Hidden away in the shadows of a far corner of the main hall, another door, hardly noticeable even when in full light, was marked only by a smoothly curving line down its center. A deep rumble was more felt then heard; a strange, welcomingly constant vibration in the air at the opening of the door. A winding hallway led deeper into the earth. Only lit by a torch or lantern brought along, the darkness hid what could be clearly heard further ahead. 

Everything glittered wetly under any touch of light. Wide, smooth stones formed a frame around a naturally warmed pool. Stirred and constantly refreshed, a little stream washed over a line of round stones before flowing away into darkness. Echoing from the cool walls of its privet chamber, a waterfall’s deep song rolled on in the endless, peaceful night of the sparkling cavern. 

A secret place to most and well kept by those that know where to look, the twists and turns of the cavern’s -once thought to be of no value- beckon to the weary traveler. Who knows the full potential of what could be here. Not even the wisest can tell, though they may spend hours seeking to find out for themselves.


----------



## AraCelebEarwen (Mar 2, 2007)

Clouds gathered along the furthest edges of the mountain range. The storm was growing; its reach spreading like dark wings across the sky. The air was still and quiet; the land holding its breath tell the first raindrops fell. 

Almost matched to the color of the forested ground, Kiana’s eyes gazed steadily into the sky. The headache had lifted and she knew it was only a matter of time before things would began. Already the air smelled fresher. 

Unbothered by the strands of black hair that hung in her face, a whispered smile came as a single raindrop splashed against her cheek. Others soon following it, a light shower quickly turned into a downpour as the wind washed freely through the hills. 

Past a pile of stones, down along a lightly worn path and softly through a patch of trees, Kiana wound her way carefully back down from her perch. The way she had come -along the softer side of a cliff face- one wrong move and you’d be lucky to not earn a sprained ankle or better. But she showed some skill here, moving along the rocky ledge on what looked more like a dear trail then a human’s path. Her steps didn’t falter even when the way grew slick with rain. 

The half hidden door pulled shut behind her. Kiana tugged the wet cloak from her shoulders and tossed it at one of the hooks along the wall. “It’s a bit overdue, but the rain’s started.” She smiled for no other reason then that she felt like it and rubbed a sleeve over her rain spattered face.


----------



## Firawyn (Mar 9, 2007)

Kisaac breathed deeply as he entered the large hall he'd stumbled upon. It was cold and windy outside, and he'd been traveling in it for hours. 

The roaring fire was a welcomed sight, though Kisaac's better judgment told him to be careful, that there might be unforeseen dangers in a place that was kept in such secret along the treacherous cliffs.

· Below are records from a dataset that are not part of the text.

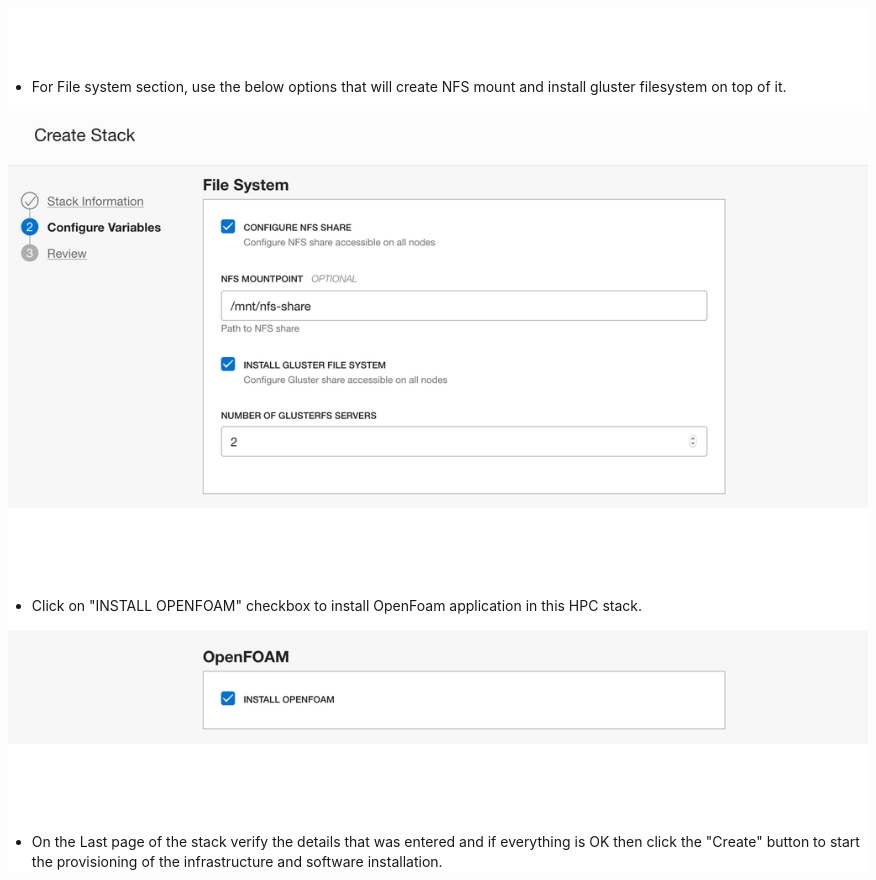 <p>&nbsp;</p>
<p>&nbsp;</p>


- For File system section, use the below options that will create NFS mount and install gluster filesystem on top of it.

![](images/10-Create_Stack06.png " ")

<p>&nbsp;</p>
<p>&nbsp;</p>


- Click on "INSTALL OPENFOAM" checkbox to install OpenFoam application in this HPC stack.

![](images/11-Create_Stack07.png " ")

<p>&nbsp;</p>
<p>&nbsp;</p>


- On the Last page of the stack verify the details that was entered and if everything is OK then click the "Create" button to start the provisioning of the infrastructure and software installation.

Kisaac was on the run, his lesson master had warned him that he was no longer safe in his own home. By rights, Kisaac was the Lord of the Rohan stronghold _Castle Black_, and had been since his father died when he was twelve. However, Kisaac's uncle had taken over, saying that "no bastard would rule Castle Black while he lived."

Kisaac was Lord Theam's bastard by some elven maid, whom Kisaac had never known. She left Castle Black, and her half-blood son, the day after he was born. 

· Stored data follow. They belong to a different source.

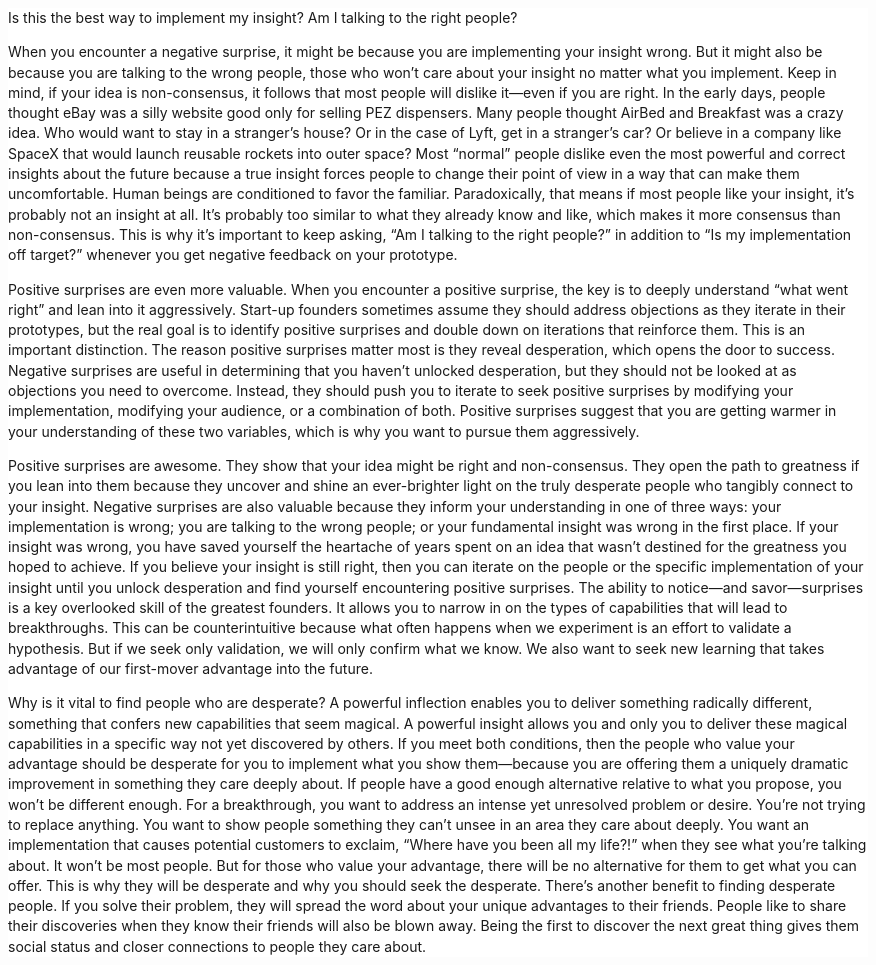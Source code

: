 Is this the best way to implement my insight?
Am I talking to the right people?

When you encounter a negative surprise, it might be because you are implementing your insight wrong. But it might also be because you are talking to the wrong people, those who won’t care about your insight no matter what you implement.
Keep in mind, if your idea is non-consensus, it follows that most people will dislike it—even if you are right. In the early days, people thought eBay was a silly website good only for selling PEZ dispensers. Many people thought AirBed and Breakfast was a crazy idea. Who would want to stay in a stranger’s house? Or in the case of Lyft, get in a stranger’s car? Or believe in a company like SpaceX that would launch reusable rockets into outer space?
Most “normal” people dislike even the most powerful and correct insights about the future because a true insight forces people to change their point of view in a way that can make them uncomfortable. Human beings are conditioned to favor the familiar. Paradoxically, that means if most people like your insight, it’s probably not an insight at all. It’s probably too similar to what they already know and like, which makes it more consensus than non-consensus. This is why it’s important to keep asking, “Am I talking to the right people?” in addition to “Is my implementation off target?” whenever you get negative feedback on your prototype.

Positive surprises are even more valuable. When you encounter a positive surprise, the key is to deeply understand “what went right” and lean into it aggressively. Start-up founders sometimes assume they should address objections as they iterate in their prototypes, but the real goal is to identify positive surprises and double down on iterations that reinforce them. This is an important distinction. The reason positive surprises matter most is they reveal desperation, which opens the door to success. Negative surprises are useful in determining that you haven’t unlocked desperation, but they should not be looked at as objections you need to overcome. Instead, they should push you to iterate to seek positive surprises by modifying your implementation, modifying your audience, or a combination of both. Positive surprises suggest that you are getting warmer in your understanding of these two variables, which is why you want to pursue them aggressively.

Positive surprises are awesome. They show that your idea might be right and non-consensus. They open the path to greatness if you lean into them because they uncover and shine an ever-brighter light on the truly desperate people who tangibly connect to your insight.
Negative surprises are also valuable because they inform your understanding in one of three ways: your implementation is wrong; you are talking to the wrong people; or your fundamental insight was wrong in the first place. If your insight was wrong, you have saved yourself the heartache of years spent on an idea that wasn’t destined for the greatness you hoped to achieve. If you believe your insight is still right, then you can iterate on the people or the specific implementation of your insight until you unlock desperation and find yourself encountering positive surprises.
The ability to notice—and savor—surprises is a key overlooked skill of the greatest founders. It allows you to narrow in on the types of capabilities that will lead to breakthroughs. This can be counterintuitive because what often happens when we experiment is an effort to validate a hypothesis. But if we seek only validation, we will only confirm what we know. We also want to seek new learning that takes advantage of our first-mover advantage into the future.

Why is it vital to find people who are desperate? A powerful inflection enables you to deliver something radically different, something that confers new capabilities that seem magical. A powerful insight allows you and only you to deliver these magical capabilities in a specific way not yet discovered by others. If you meet both conditions, then the people who value your advantage should be desperate for you to implement what you show them—because you are offering them a uniquely dramatic improvement in something they care deeply about.
If people have a good enough alternative relative to what you propose, you won’t be different enough. For a breakthrough, you want to address an intense yet unresolved problem or desire. You’re not trying to replace anything. You want to show people something they can’t unsee in an area they care about deeply.
You want an implementation that causes potential customers to exclaim, “Where have you been all my life?!” when they see what you’re talking about. It won’t be most people. But for those who value your advantage, there will be no alternative for them to get what you can offer. This is why they will be desperate and why you should seek the desperate.
There’s another benefit to finding desperate people. If you solve their problem, they will spread the word about your unique advantages to their friends. People like to share their discoveries when they know their friends will also be blown away. Being the first to discover the next great thing gives them social status and closer connections to people they care about.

Lord Theam never had any children by his Lady wife, so Kisaac had been declared his heir. But after Theam died, his younger brother Thead had claimed rights to Castle Black, declarding publicly that he would give his nephew the throne when he was old enough to defend it - really meaning that Kisaac could rule when he was dead.

This vow, however honestly it was made, was one that Thead knew he would never keep. He knew this the day his own lady wife bore him a son to suceed him.

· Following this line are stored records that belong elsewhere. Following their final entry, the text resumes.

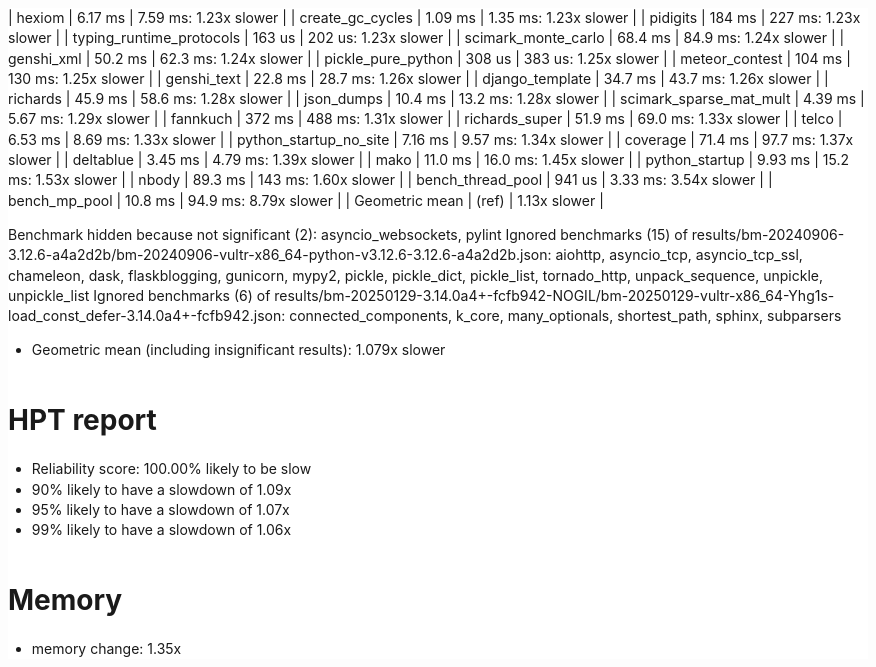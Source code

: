 | hexiom                     | 6.17 ms                                                | 7.59 ms: 1.23x slower                                             |
| create_gc_cycles           | 1.09 ms                                                | 1.35 ms: 1.23x slower                                             |
| pidigits                   | 184 ms                                                 | 227 ms: 1.23x slower                                              |
| typing_runtime_protocols   | 163 us                                                 | 202 us: 1.23x slower                                              |
| scimark_monte_carlo        | 68.4 ms                                                | 84.9 ms: 1.24x slower                                             |
| genshi_xml                 | 50.2 ms                                                | 62.3 ms: 1.24x slower                                             |
| pickle_pure_python         | 308 us                                                 | 383 us: 1.25x slower                                              |
| meteor_contest             | 104 ms                                                 | 130 ms: 1.25x slower                                              |
| genshi_text                | 22.8 ms                                                | 28.7 ms: 1.26x slower                                             |
| django_template            | 34.7 ms                                                | 43.7 ms: 1.26x slower                                             |
| richards                   | 45.9 ms                                                | 58.6 ms: 1.28x slower                                             |
| json_dumps                 | 10.4 ms                                                | 13.2 ms: 1.28x slower                                             |
| scimark_sparse_mat_mult    | 4.39 ms                                                | 5.67 ms: 1.29x slower                                             |
| fannkuch                   | 372 ms                                                 | 488 ms: 1.31x slower                                              |
| richards_super             | 51.9 ms                                                | 69.0 ms: 1.33x slower                                             |
| telco                      | 6.53 ms                                                | 8.69 ms: 1.33x slower                                             |
| python_startup_no_site     | 7.16 ms                                                | 9.57 ms: 1.34x slower                                             |
| coverage                   | 71.4 ms                                                | 97.7 ms: 1.37x slower                                             |
| deltablue                  | 3.45 ms                                                | 4.79 ms: 1.39x slower                                             |
| mako                       | 11.0 ms                                                | 16.0 ms: 1.45x slower                                             |
| python_startup             | 9.93 ms                                                | 15.2 ms: 1.53x slower                                             |
| nbody                      | 89.3 ms                                                | 143 ms: 1.60x slower                                              |
| bench_thread_pool          | 941 us                                                 | 3.33 ms: 3.54x slower                                             |
| bench_mp_pool              | 10.8 ms                                                | 94.9 ms: 8.79x slower                                             |
| Geometric mean             | (ref)                                                  | 1.13x slower                                                      |

Benchmark hidden because not significant (2): asyncio_websockets, pylint
Ignored benchmarks (15) of results/bm-20240906-3.12.6-a4a2d2b/bm-20240906-vultr-x86_64-python-v3.12.6-3.12.6-a4a2d2b.json: aiohttp, asyncio_tcp, asyncio_tcp_ssl, chameleon, dask, flaskblogging, gunicorn, mypy2, pickle, pickle_dict, pickle_list, tornado_http, unpack_sequence, unpickle, unpickle_list
Ignored benchmarks (6) of results/bm-20250129-3.14.0a4+-fcfb942-NOGIL/bm-20250129-vultr-x86_64-Yhg1s-load_const_defer-3.14.0a4+-fcfb942.json: connected_components, k_core, many_optionals, shortest_path, sphinx, subparsers

- Geometric mean (including insignificant results): 1.079x slower

# HPT report

- Reliability score: 100.00% likely to be slow
- 90% likely to have a slowdown of 1.09x
- 95% likely to have a slowdown of 1.07x
- 99% likely to have a slowdown of 1.06x

# Memory
- memory change: 1.35x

Kisaac was seventeen now, and childishly unaware of the danger this put him in - his lesson master, Telar, was less blinded. 

_
"Kisaac you must flee, tonight!"
"Why Talar, what has happened?" Kisaac recalled asking in a lighthearted tone.
"Your uncle means to kill you, boy, I implore you to flee!"
"Why would he do that?"
"Foolish child tonight your uncle's wife bore him a son, and do you think that your uncle would hesitate one second to kill you so his own child can rule Castle Black?"
"Why do you warn me so earnestly?" Kisaac wondered aloud.
"I swore to your mother I would watch over you, I could not bear to tell her of her son's death!"
"You're my..."
"I am your mother's half brother, and I, like you, am half elven. You must go tonight, and make your way into the wild. Seek help from Rangers you pass on the road, but be wary of people who claim to be your men, for they are not yours but your uncles and would gladly hand you over to him." Talar paused. "I tell you now that your mother lives, and only she can tell you why she left you here at Castle Black...yes, I see the questions in your eyes. Last I heard she was in Mirkwood, though perhaps now she has moved on to another forest. She always lives among the trees."

_ 

Kisaac dropped his load on the ground beside him. He really was ill prepared, no sword - only a dagger to protect himself with, no bow - no way to hunt. All he had was some elven bread this newfound uncle of his had given him, and all the money he could carry from the treasury. 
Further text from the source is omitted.